Field NameDescriptionRequired?Default
Use CredentialsSelect a stored credential object (e.g., AWS Keys, GCP Service Account) to authenticate with the storage provider.Yes (for Cloud)None
Delta Lake Table PathThe full URI to the Delta table folder. Supported schemes include s3a://, gs://, abfs://, hdfs://, and file://.YesN/A
Batch SizeThe number of records to accumulate before writing a transaction commit. Max recommended is 10,000.No1000
Partition ColumnsA list of column names used to partition the data physically on storage. These columns must exist in the target table's schema.NoNone
Hadoop ConfigurationAdvanced Key-Value pairs to override underlying Hadoop file system settings.NoNone

Important Prerequisites

Pre-existing Tables Only: This node does not create new Delta tables automatically. The table must already exist at the specified Delta Lake Table Path with a defined schema. If the table is not found during initialization, the workflow will fail.

One can create new or import existing delta tables in the Data Assets section.

Schema Validation: Incoming data is strictly validated against the existing Delta table's schema.

Storage & Authentication

The node supports various storage backends. You must provide the correct credential type for your chosen storage path.

Storage ProviderPath SchemeRequired Credential TypeNote
AWS S3s3:// or s3a://Username/PasswordUsername = Access Key ID
Password = Secret Access Key
Google Cloud (GCS)gs://GCP CredentialSupports Service Account JSON Keyfile or Access Token.
Azure Blob (ADLS)abfs://API KeyThe API Key is the Storage Account Key. The system attempts to extract the account name from the URL.
HDFShdfs://NoneConfigure authentication via the Hadoop Configuration section directly.
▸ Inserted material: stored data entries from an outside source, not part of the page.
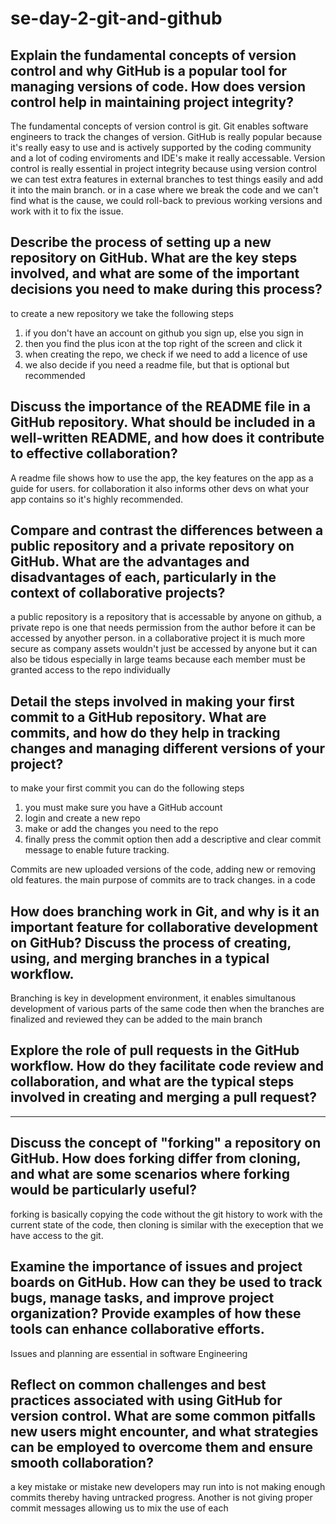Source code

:# se-day-2-git-and-github
## Explain the fundamental concepts of version control and why GitHub is a popular tool for managing versions of code. How does version control help in maintaining project integrity?
The fundamental concepts of version control is git. Git enables software engineers to track the changes of version.
GitHub is really popular because it's really easy to use and is actively supported by the coding community and a lot of coding enviroments and IDE's make it really accessable.
Version control is really essential in project integrity because using version control we can test extra features in external branches to test things easily and add it into the main branch. or in a case where we break the code and we can't find what is the cause, we could roll-back to previous working versions and work with it to fix the issue.

## Describe the process of setting up a new repository on GitHub. What are the key steps involved, and what are some of the important decisions you need to make during this process?
to create a new repository we take the following steps
1. if you don't have an account on github you sign up, else you sign in
2. then you find the plus icon at the top right of the screen and click it
3. when creating the repo, we check if we need to add a licence of use
4. we also decide if you need a readme file, but that is optional but recommended

## Discuss the importance of the README file in a GitHub repository. What should be included in a well-written README, and how does it contribute to effective collaboration?
A readme file shows how to use the app, the key features on the app as a guide for users. for collaboration it also informs other devs on what your app contains so it's highly recommended.

## Compare and contrast the differences between a public repository and a private repository on GitHub. What are the advantages and disadvantages of each, particularly in the context of collaborative projects?
a public repository is a repository that is accessable by anyone on github, a private repo is one that needs permission from the author before it can be accessed by anyother person. in a collaborative project it is much more secure as company assets wouldn't just be accessed by anyone but it can also be tidous especially in large teams because each member must be granted access to the repo individually

## Detail the steps involved in making your first commit to a GitHub repository. What are commits, and how do they help in tracking changes and managing different versions of your project?
to make your first commit you can do the following steps
1. you must make sure you have a GitHub account
2. login and create a new repo
3. make or add the changes you need to the repo
4. finally press the commit option then add a descriptive and clear commit message to enable future tracking.

Commits are new uploaded versions of the code, adding new or removing old features. the main purpose of commits are to track changes. in a code

## How does branching work in Git, and why is it an important feature for collaborative development on GitHub? Discuss the process of creating, using, and merging branches in a typical workflow.
Branching is key in development environment, it enables simultanous development of various parts of the same code then when the branches are finalized and reviewed they can be added to the main branch

## Explore the role of pull requests in the GitHub workflow. How do they facilitate code review and collaboration, and what are the typical steps involved in creating and merging a pull request?
*********

## Discuss the concept of "forking" a repository on GitHub. How does forking differ from cloning, and what are some scenarios where forking would be particularly useful?
forking is basically copying the code without the git history to work with the current state of the code, then cloning is similar with the exeception that we have access to the git.

## Examine the importance of issues and project boards on GitHub. How can they be used to track bugs, manage tasks, and improve project organization? Provide examples of how these tools can enhance collaborative efforts.
Issues and planning are essential in software Engineering 

## Reflect on common challenges and best practices associated with using GitHub for version control. What are some common pitfalls new users might encounter, and what strategies can be employed to overcome them and ensure smooth collaboration?
a key mistake or mistake new developers may run into is not making enough commits thereby having untracked progress.
Another is not giving proper commit messages allowing us to mix the use of each

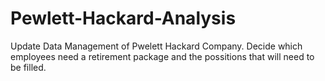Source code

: # Pewlett-Hackard-Analysis
 Update Data Management of Pwelett Hackard Company. Decide which employees need a retirement package and the possitions that will need to be filled.
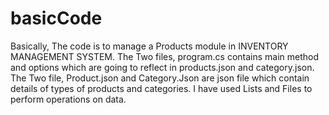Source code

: # basicCode
Basically, The code is to manage a Products module in INVENTORY MANAGEMENT SYSTEM.
The Two files, program.cs contains main method and options which are going to reflect in products.json and category.json. 
The Two file, Product.json and Category.Json are json file which contain details of types of products and categories.
I have used Lists and Files to perform operations on data. 
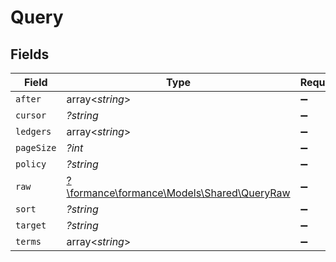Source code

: # Query


## Fields

| Field                                                                         | Type                                                                          | Required                                                                      | Description                                                                   | Example                                                                       |
| ----------------------------------------------------------------------------- | ----------------------------------------------------------------------------- | ----------------------------------------------------------------------------- | ----------------------------------------------------------------------------- | ----------------------------------------------------------------------------- |
| `after`                                                                       | array<*string*>                                                               | :heavy_minus_sign:                                                            | N/A                                                                           | users:002                                                                     |
| `cursor`                                                                      | *?string*                                                                     | :heavy_minus_sign:                                                            | N/A                                                                           | YXVsdCBhbmQgYSBtYXhpbXVtIG1heF9yZXN1bHRzLol=                                  |
| `ledgers`                                                                     | array<*string*>                                                               | :heavy_minus_sign:                                                            | N/A                                                                           | quickstart                                                                    |
| `pageSize`                                                                    | *?int*                                                                        | :heavy_minus_sign:                                                            | N/A                                                                           |                                                                               |
| `policy`                                                                      | *?string*                                                                     | :heavy_minus_sign:                                                            | N/A                                                                           | OR                                                                            |
| `raw`                                                                         | [?\formance\formance\Models\Shared\QueryRaw](../../Models/Shared/QueryRaw.md) | :heavy_minus_sign:                                                            | N/A                                                                           |                                                                               |
| `sort`                                                                        | *?string*                                                                     | :heavy_minus_sign:                                                            | N/A                                                                           | txid:asc                                                                      |
| `target`                                                                      | *?string*                                                                     | :heavy_minus_sign:                                                            | N/A                                                                           |                                                                               |
| `terms`                                                                       | array<*string*>                                                               | :heavy_minus_sign:                                                            | N/A                                                                           | destination=central_bank1                                                     |
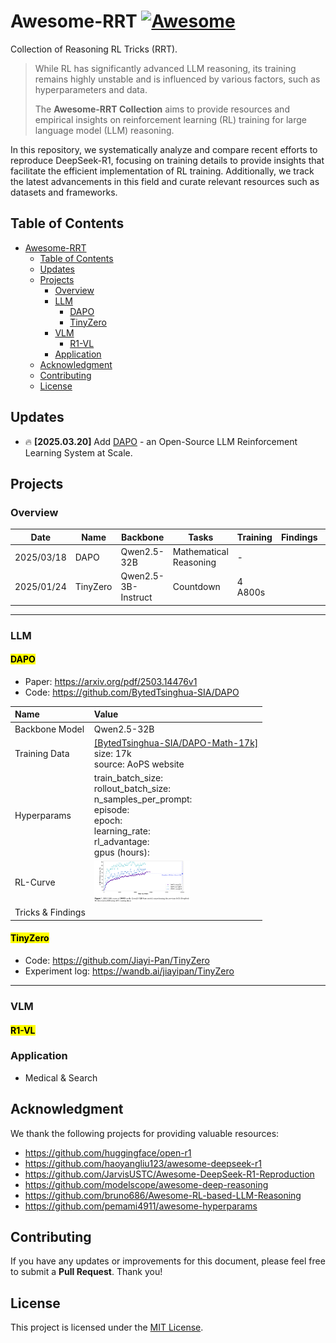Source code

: # Awesome-RRT [![Awesome](https://cdn.rawgit.com/sindresorhus/awesome/d7305f38d29fed78fa85652e3a63e154dd8e8829/media/badge.svg)](https://github.com/sindresorhus/awesome)


Collection of Reasoning RL Tricks (RRT).

> While RL has significantly advanced LLM reasoning, its training remains highly unstable and is influenced by various factors, such as hyperparameters and data.
>
> The **Awesome-RRT Collection** aims to provide resources and empirical insights on reinforcement learning (RL) training for large language model (LLM) reasoning.

In this repository, we systematically analyze and compare recent efforts to reproduce DeepSeek-R1, focusing on training details to provide insights that facilitate the efficient implementation of RL training. Additionally, we track the latest advancements in this field and curate relevant resources such as datasets and frameworks.


## Table of Contents

- [Awesome-RRT ](#awesome-rrt-)
  - [Table of Contents](#table-of-contents)
  - [Updates](#updates)
  - [Projects](#projects)
    - [Overview](#overview)
    - [LLM](#llm)
      - [DAPO](#dapo)
      - [TinyZero](#tinyzero)
    - [VLM](#vlm)
      - [R1-VL](#r1-vl)
    - [Application](#application)
  - [Acknowledgment](#acknowledgment)
  - [Contributing](#contributing)
  - [License](#license)

## Updates

- :fire: **[2025.03.20]** Add [DAPO](https://dapo-sia.github.io) - an Open-Source LLM Reinforcement Learning System at Scale.

## Projects

### Overview


| Date                                               | Name | Backbone                                                  | Tasks                     | Training                                  | Findings                          | Details                      | Links                                                        |
| ------------------------------------------------------------ | ----------------------- | ------------------------------------------------------------ | --------------------------------------------------- | --------------------------------------------------- | --------------------------------------------------- | ------------------------------------------------------------ | ------------------------------------------------------------ |
| 2025/03/18                                        | DAPO          | Qwen2.5-32B                                       | Mathematical  Reasoning | -                                                   |                                                    | [[DAPO]](#dapo)                                    | [[Code]](https://github.com/BytedTsinghua-SIA/DAPO)<br/>[[Paper]](https://arxiv.org/pdf/2503.14476) |
| 2025/01/24                             | TinyZero                | Qwen2.5-3B-Instruct                | Countdown               | 4 A800s                                             |                                              | [[TinyZero]](#tinyzero) | [[Code]](https://github.com/Jiayi-Pan/TinyZero)<br/>[[Experiment Log]](https://wandb.ai/jiayipan/TinyZero) |

---

### LLM

#### <mark>DAPO</mark>

- Paper: https://arxiv.org/pdf/2503.14476v1
- Code: https://github.com/BytedTsinghua-SIA/DAPO

| Name              | Value                                                        |
| :---------------- | :----------------------------------------------------------- |
| Backbone Model    | Qwen2.5-32B    |
| Training Data     | [[BytedTsinghua-SIA/DAPO-Math-17k]](https://huggingface.co/datasets/BytedTsinghua-SIA/DAPO-Math-17k)<br/>size: 17k<br/>source: AoPS website |
| Hyperparams       | train_batch_size:<br/>rollout_batch_size:<br/>n_samples_per_prompt:<br/>episode:<br/>epoch:<br/>learning_rate:<br/>rl_advantage:<br/>gpus (hours): |
| RL-Curve          | <img src="figs/dapo_curve.png" alt="RL-Curve" style="zoom: 15%;" /> |
| Tricks & Findings |                                                              |

#### <mark>TinyZero</mark>

- Code: https://github.com/Jiayi-Pan/TinyZero
- Experiment log: https://wandb.ai/jiayipan/TinyZero

---

### VLM

#### <mark>R1-VL</mark>



### Application

- Medical & Search



## Acknowledgment

We thank the following projects for providing valuable resources:

- https://github.com/huggingface/open-r1
- https://github.com/haoyangliu123/awesome-deepseek-r1
- https://github.com/JarvisUSTC/Awesome-DeepSeek-R1-Reproduction
- https://github.com/modelscope/awesome-deep-reasoning
- https://github.com/bruno686/Awesome-RL-based-LLM-Reasoning
- https://github.com/pemami4911/awesome-hyperparams



## Contributing

If you have any updates or improvements for this document, please feel free to submit a **Pull Request**. Thank you!

## License

This project is licensed under the [MIT License](https://github.com/TsinghuaC3I/Awesome-RRT/blob/main/LICENSE).
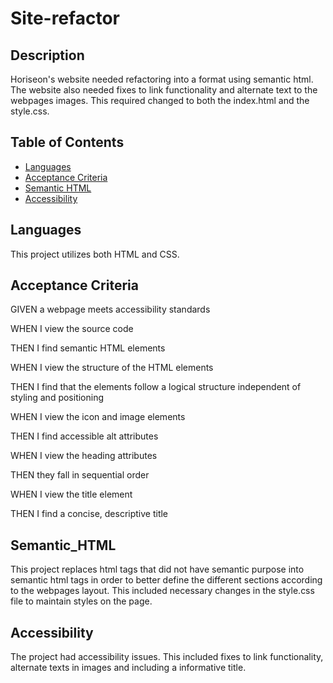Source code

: # Site-refactor

## Description 

Horiseon's website needed refactoring into a format using semantic html. The website also needed fixes to link functionality and alternate text to the webpages images. This required changed to both the index.html and the style.css.

## Table of Contents

* [Languages](#Languages)
* [Acceptance Criteria](#Requirements)
* [Semantic HTML](#Semantic_Html)
* [Accessibility](#Accessibility)




## Languages
This project utilizes both HTML and CSS. 

## Acceptance Criteria

GIVEN a webpage meets accessibility standards

WHEN I view the source code

THEN I find semantic HTML elements

WHEN I view the structure of the HTML elements

THEN I find that the elements follow a logical structure independent of styling and positioning

WHEN I view the icon and image elements

THEN I find accessible alt attributes

WHEN I view the heading attributes

THEN they fall in sequential order

WHEN I view the title element

THEN I find a concise, descriptive title


## Semantic_HTML 
This project replaces html tags that did not have semantic purpose into semantic html tags in order to better define the different sections according to the webpages layout. This included necessary changes in the style.css file to maintain styles on the page. 

## Accessibility
The project had accessibility issues. This included fixes to link functionality, alternate texts in images and including a informative title.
When to use the Delta Lake Sink

  • Choose Databricks Sink if you are building business-critical tables that analysts query immediately, and you want the safety and ease of Databricks Unity Catalog governance.
  • Choose Delta Lake Sink if you are building a raw data landing zone, are sensitive to compute costs, or need to write data to storage that isn't strictly coupled to a Databricks workspace.